- BRIEF -
Whenever a line in the following entries includes "Omega", tally it. Report nothing except the final count.

[[ AVAILABLE RECORDS open ]]

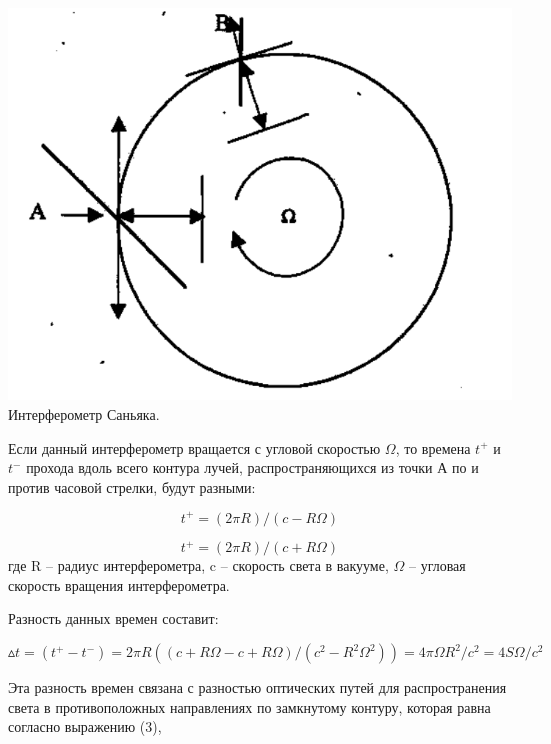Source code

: \documentclass[a4paper,12pt]{article} %
\begin{document}
\begin{center}
    \includegraphics[scale=0.6]{pic1}\\
    \caption{Интерферометр Саньяка.}
    \label{pic1}
\end{center}

Если данный интерферометр вращается с угловой скоростью $\Omega$, то времена $t^+$ и $t^-$ прохода вдоль всего контура лучей, распространяющихся из точки А по и против часовой стрелки, будут разными:

\begin{equation}
    t^+ = (2\pi R ) / (c - R \Omega)
\end{equation}

\begin{equation}
    t^+ = (2\pi R ) / (c + R \Omega)
\end{equation}
где R -- радиус интерферометра, c -- скорость света в вакууме, $\Omega$ -- угловая скорость вращения интерферометра.

Разность данных времен составит:

\begin{equation}
    \vartriangle \!\! t = (t^+ - t^-) = 2 \pi R ((c + R \Omega - c + R \Omega)/
    (c^2 - R^2 \Omega^2)) =
    4 \pi \Omega R^2 / c^2 = 4 S \Omega / c^2
\end{equation}

Эта разность времен связана с разностью оптических
путей для распространения света в противоположных направлениях по замкнутому контуру, которая равна согласно выражению (3),
\end{document}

[[ AVAILABLE RECORDS closed ]]

- ANSWER BOX -
7